**Task statement**
How many lines of the listing contain the string "developers"? Only the number is wanted.

"""

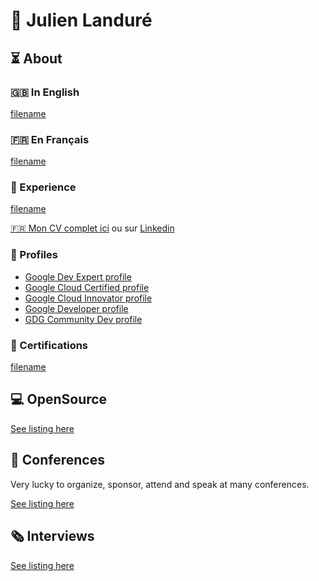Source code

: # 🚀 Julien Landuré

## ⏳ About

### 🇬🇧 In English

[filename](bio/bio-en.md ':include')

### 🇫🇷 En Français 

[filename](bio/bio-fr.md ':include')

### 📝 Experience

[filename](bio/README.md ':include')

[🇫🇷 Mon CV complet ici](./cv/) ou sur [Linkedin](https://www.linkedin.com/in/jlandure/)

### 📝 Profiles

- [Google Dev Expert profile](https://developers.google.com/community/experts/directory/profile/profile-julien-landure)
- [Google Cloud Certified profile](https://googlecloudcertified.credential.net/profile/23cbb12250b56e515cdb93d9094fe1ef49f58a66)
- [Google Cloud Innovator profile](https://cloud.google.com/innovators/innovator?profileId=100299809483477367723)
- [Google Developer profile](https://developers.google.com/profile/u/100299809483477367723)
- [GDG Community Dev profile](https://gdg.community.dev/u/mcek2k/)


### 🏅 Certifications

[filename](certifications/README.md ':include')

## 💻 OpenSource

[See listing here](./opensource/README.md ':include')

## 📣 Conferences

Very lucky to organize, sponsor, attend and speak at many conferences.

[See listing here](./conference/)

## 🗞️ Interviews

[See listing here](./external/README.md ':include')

"""
"""

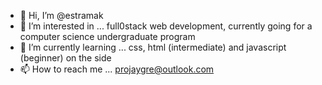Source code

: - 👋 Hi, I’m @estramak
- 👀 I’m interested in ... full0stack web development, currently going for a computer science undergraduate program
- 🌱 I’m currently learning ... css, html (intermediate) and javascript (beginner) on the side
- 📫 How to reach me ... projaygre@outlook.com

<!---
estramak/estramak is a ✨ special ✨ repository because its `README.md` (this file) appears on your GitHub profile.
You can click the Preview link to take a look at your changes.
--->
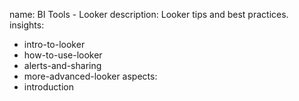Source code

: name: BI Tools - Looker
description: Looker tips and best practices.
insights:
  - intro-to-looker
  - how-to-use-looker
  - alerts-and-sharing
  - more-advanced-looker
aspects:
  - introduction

"""

**Solution for this exercise**
2